---------- Listed entries

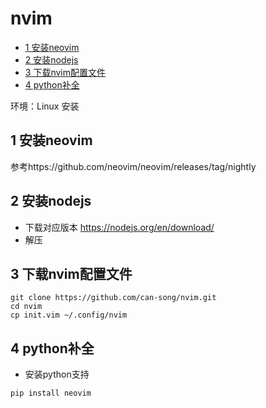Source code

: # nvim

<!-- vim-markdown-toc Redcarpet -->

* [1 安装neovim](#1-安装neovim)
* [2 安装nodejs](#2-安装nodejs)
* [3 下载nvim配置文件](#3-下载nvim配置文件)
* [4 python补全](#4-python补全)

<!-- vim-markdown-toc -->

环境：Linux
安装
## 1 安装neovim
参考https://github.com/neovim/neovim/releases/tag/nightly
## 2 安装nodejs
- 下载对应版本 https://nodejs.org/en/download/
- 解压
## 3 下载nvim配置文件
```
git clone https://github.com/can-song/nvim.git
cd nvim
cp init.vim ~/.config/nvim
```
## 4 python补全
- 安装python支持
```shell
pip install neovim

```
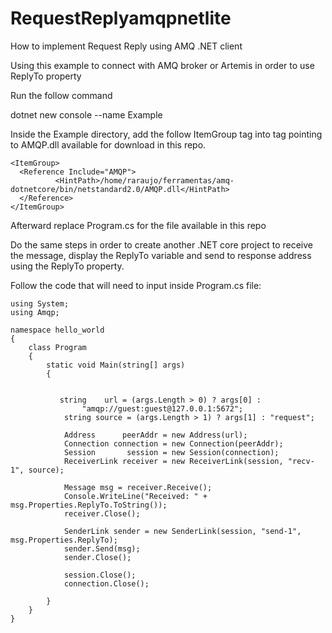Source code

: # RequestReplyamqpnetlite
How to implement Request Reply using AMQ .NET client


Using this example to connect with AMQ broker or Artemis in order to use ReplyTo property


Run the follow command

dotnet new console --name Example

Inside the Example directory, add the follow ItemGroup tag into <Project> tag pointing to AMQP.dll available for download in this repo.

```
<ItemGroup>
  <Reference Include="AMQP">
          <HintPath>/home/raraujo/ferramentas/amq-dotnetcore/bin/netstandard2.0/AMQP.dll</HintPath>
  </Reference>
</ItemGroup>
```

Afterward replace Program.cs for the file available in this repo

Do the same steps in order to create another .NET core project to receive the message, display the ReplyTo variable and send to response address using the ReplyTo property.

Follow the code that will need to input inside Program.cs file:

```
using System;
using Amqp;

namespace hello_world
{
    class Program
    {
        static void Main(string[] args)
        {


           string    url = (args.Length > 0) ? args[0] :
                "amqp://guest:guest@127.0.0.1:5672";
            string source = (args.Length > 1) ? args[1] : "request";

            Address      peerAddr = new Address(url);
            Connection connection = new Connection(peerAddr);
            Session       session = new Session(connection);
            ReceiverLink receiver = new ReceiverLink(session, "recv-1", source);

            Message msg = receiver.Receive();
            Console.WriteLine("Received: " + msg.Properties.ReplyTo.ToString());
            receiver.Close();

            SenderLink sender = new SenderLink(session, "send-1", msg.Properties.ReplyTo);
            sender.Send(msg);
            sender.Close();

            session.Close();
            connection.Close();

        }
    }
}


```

--------------------

### What to produce
Write down, word for word, the lines above from the one containing "Using this example" through the one containing "Afterward replace Program.cs", both ends included.

### Result below
Using this example to connect with AMQ broker or Artemis in order to use ReplyTo property


Run the follow command

dotnet new console --name Example

Inside the Example directory, add the follow ItemGroup tag into <Project> tag pointing to AMQP.dll available for download in this repo.

```
<ItemGroup>
  <Reference Include="AMQP">
          <HintPath>/home/raraujo/ferramentas/amq-dotnetcore/bin/netstandard2.0/AMQP.dll</HintPath>
  </Reference>
</ItemGroup>
```

Afterward replace Program.cs for the file available in this repo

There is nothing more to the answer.